Among the entries, find the lines with the string "implementaciones" and copy them.

**Record extracts**
══════

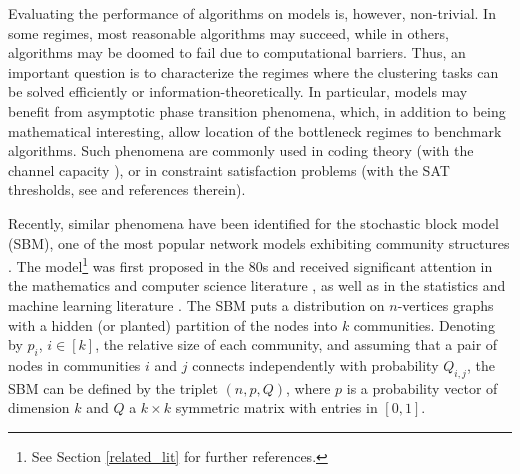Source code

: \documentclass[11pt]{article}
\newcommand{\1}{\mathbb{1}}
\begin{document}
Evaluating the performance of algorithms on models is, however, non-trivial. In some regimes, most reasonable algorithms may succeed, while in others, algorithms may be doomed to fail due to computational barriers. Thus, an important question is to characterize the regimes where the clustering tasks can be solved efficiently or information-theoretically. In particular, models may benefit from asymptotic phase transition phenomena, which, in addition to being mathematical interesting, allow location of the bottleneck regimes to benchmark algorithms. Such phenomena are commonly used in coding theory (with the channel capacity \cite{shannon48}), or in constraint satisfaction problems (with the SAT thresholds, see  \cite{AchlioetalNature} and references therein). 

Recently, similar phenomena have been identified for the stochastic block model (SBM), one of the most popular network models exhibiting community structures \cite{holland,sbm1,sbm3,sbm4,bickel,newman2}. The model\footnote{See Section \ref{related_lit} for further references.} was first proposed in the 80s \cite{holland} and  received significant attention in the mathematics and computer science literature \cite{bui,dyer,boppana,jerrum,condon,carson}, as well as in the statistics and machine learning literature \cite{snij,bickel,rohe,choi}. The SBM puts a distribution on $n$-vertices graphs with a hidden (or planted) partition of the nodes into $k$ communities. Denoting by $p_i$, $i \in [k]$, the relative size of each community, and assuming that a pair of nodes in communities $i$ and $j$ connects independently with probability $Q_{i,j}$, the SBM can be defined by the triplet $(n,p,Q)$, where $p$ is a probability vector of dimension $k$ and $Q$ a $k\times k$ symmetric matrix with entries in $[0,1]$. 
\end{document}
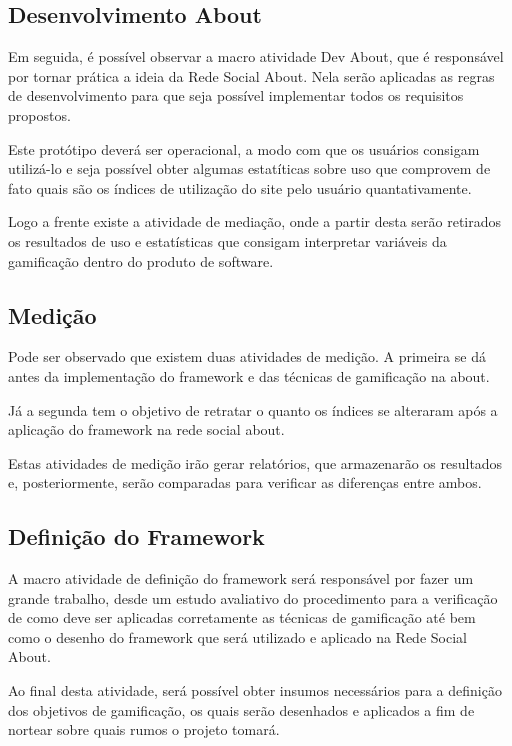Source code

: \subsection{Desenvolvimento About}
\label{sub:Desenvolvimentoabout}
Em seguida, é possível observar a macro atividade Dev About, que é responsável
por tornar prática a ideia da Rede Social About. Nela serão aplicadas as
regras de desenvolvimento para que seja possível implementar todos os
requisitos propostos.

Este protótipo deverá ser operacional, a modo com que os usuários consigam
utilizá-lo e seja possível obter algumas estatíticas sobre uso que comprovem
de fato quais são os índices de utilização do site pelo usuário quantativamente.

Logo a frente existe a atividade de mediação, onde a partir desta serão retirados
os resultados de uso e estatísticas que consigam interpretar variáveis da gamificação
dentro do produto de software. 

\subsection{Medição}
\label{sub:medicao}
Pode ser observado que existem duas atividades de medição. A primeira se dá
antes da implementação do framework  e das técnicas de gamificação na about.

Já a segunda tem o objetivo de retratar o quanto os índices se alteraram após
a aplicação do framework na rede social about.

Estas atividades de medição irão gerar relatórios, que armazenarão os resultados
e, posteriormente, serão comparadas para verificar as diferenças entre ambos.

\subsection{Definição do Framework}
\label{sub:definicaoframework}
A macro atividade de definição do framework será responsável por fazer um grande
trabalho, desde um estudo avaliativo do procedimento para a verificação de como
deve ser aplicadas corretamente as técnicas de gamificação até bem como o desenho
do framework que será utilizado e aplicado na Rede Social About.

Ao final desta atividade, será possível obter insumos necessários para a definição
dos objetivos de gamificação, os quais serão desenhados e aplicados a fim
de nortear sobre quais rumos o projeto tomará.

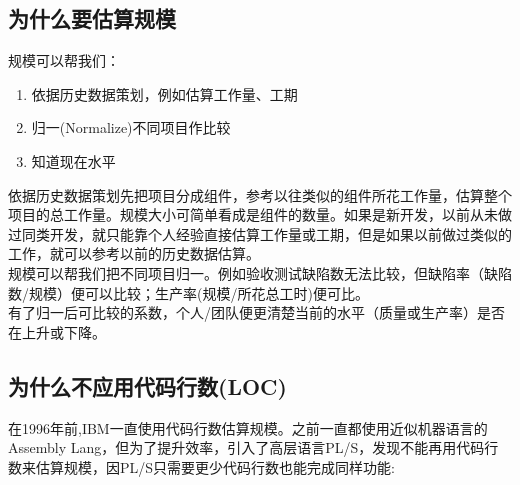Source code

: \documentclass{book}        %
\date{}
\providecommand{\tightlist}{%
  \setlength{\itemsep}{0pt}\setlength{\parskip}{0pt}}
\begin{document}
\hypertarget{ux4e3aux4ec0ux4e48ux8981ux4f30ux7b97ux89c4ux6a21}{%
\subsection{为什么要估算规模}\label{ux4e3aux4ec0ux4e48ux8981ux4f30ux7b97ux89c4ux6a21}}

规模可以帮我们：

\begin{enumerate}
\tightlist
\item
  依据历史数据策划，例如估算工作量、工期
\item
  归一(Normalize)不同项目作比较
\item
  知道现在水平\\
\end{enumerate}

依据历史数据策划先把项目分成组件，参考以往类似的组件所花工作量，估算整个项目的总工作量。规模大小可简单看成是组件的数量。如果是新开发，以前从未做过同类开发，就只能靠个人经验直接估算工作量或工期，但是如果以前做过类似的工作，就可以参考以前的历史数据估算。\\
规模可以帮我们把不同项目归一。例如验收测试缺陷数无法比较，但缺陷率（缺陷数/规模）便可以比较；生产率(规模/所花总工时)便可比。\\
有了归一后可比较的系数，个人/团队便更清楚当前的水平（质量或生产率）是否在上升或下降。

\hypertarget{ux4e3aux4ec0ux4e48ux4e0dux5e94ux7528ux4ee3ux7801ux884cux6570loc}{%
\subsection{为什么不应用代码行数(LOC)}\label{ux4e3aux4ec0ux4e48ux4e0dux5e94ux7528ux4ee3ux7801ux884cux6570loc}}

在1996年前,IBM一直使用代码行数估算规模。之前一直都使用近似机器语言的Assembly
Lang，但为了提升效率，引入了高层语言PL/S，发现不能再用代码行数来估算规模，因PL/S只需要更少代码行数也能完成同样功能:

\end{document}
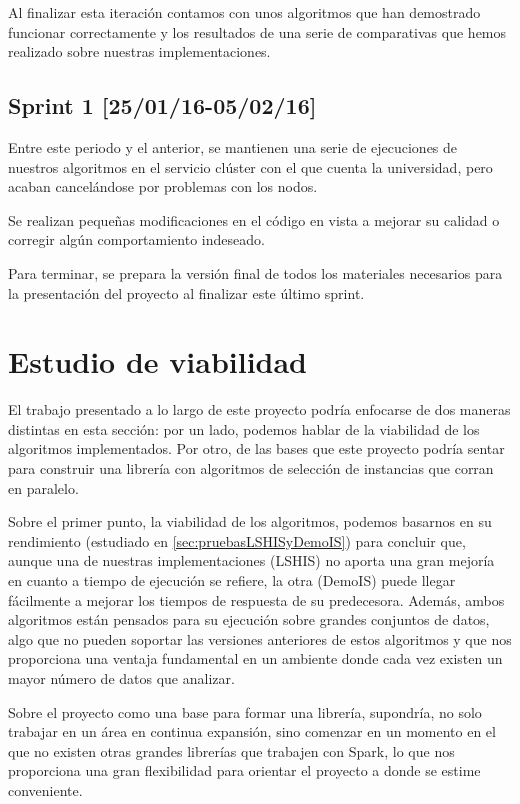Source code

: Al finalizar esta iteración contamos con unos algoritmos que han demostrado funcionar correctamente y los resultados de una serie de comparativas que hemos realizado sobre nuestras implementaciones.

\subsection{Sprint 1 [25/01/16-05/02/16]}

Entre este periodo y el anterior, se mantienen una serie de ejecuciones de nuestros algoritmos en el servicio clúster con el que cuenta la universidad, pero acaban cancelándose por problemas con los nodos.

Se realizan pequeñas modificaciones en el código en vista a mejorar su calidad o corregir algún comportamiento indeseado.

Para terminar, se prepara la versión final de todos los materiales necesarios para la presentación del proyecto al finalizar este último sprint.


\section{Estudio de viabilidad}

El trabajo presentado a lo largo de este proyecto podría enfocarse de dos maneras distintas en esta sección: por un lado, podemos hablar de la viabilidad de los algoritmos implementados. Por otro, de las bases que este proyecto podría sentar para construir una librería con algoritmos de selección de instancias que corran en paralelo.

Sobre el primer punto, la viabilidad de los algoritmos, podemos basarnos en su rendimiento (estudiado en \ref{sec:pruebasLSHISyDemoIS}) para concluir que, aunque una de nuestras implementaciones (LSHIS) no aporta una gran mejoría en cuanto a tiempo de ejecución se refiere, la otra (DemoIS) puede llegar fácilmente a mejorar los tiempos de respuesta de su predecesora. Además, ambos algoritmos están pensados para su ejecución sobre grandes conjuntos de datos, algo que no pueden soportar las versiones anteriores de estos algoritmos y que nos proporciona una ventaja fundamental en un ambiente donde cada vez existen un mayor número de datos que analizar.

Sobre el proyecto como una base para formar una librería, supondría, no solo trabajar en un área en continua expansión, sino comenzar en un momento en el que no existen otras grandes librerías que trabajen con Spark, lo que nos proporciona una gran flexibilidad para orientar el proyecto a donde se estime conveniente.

══════

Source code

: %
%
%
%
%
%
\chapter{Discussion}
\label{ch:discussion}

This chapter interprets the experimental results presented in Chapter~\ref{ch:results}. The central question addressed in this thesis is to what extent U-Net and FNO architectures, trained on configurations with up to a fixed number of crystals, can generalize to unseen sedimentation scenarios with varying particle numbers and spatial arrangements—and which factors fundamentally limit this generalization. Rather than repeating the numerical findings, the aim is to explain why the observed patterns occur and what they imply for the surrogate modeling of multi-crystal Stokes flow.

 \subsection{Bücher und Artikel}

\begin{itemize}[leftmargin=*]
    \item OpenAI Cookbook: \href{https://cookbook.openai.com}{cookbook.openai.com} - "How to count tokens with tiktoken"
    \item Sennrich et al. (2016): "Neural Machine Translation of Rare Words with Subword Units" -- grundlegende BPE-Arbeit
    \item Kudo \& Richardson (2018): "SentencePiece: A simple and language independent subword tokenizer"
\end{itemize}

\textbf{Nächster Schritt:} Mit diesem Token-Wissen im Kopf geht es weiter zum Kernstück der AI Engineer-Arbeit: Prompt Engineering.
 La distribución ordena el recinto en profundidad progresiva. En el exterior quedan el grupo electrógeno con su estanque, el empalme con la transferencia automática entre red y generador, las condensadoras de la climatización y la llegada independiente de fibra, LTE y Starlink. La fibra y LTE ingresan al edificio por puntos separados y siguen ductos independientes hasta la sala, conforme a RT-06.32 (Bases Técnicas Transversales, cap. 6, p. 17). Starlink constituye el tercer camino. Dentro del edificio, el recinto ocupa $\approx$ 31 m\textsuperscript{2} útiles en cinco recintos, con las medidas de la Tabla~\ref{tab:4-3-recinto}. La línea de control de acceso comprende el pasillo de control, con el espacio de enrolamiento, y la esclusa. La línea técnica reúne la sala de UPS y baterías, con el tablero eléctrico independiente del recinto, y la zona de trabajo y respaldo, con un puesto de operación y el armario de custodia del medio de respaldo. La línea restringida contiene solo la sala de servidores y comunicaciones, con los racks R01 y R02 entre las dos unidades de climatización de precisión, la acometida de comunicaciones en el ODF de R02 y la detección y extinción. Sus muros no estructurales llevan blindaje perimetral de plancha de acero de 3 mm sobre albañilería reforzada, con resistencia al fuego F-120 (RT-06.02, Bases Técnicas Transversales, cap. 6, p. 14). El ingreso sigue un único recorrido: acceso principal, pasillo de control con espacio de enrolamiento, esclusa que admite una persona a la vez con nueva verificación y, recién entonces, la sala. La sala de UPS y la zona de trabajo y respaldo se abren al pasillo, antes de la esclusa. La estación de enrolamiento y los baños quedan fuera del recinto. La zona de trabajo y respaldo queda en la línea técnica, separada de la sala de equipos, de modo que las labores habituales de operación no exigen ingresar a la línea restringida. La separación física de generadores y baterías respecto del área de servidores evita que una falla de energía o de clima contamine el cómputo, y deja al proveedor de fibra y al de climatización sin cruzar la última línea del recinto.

══════

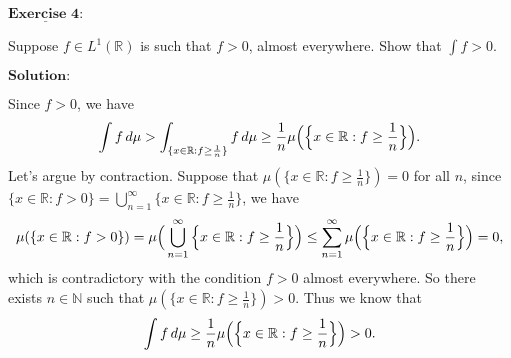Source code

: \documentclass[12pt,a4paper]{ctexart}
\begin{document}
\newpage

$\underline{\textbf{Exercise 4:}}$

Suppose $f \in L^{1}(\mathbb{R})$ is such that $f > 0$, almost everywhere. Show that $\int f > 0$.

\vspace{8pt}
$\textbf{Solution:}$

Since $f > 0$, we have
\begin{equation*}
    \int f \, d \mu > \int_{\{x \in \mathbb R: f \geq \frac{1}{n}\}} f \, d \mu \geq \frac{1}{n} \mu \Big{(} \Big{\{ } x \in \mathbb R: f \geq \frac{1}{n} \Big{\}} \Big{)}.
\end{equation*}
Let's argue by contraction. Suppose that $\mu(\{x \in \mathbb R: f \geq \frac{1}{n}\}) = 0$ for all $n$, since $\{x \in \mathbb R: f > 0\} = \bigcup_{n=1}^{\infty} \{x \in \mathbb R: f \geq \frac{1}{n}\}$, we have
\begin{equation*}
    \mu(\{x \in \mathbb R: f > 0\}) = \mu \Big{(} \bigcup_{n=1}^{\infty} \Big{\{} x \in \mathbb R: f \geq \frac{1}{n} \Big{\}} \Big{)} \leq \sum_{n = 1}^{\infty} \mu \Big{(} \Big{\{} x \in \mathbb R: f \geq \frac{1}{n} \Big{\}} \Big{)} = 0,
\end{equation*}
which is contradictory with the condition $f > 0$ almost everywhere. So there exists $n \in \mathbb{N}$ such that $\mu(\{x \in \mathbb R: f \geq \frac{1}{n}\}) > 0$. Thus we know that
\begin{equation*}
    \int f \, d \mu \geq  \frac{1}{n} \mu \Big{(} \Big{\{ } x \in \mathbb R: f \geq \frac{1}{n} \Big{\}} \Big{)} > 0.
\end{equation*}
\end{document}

══════

**Output of the task**
: Al finalizar esta iteración contamos con unos algoritmos que han demostrado funcionar correctamente y los resultados de una serie de comparativas que hemos realizado sobre nuestras implementaciones.
Sobre el primer punto, la viabilidad de los algoritmos, podemos basarnos en su rendimiento (estudiado en \ref{sec:pruebasLSHISyDemoIS}) para concluir que, aunque una de nuestras implementaciones (LSHIS) no aporta una gran mejoría en cuanto a tiempo de ejecución se refiere, la otra (DemoIS) puede llegar fácilmente a mejorar los tiempos de respuesta de su predecesora. Además, ambos algoritmos están pensados para su ejecución sobre grandes conjuntos de datos, algo que no pueden soportar las versiones anteriores de estos algoritmos y que nos proporciona una ventaja fundamental en un ambiente donde cada vez existen un mayor número de datos que analizar.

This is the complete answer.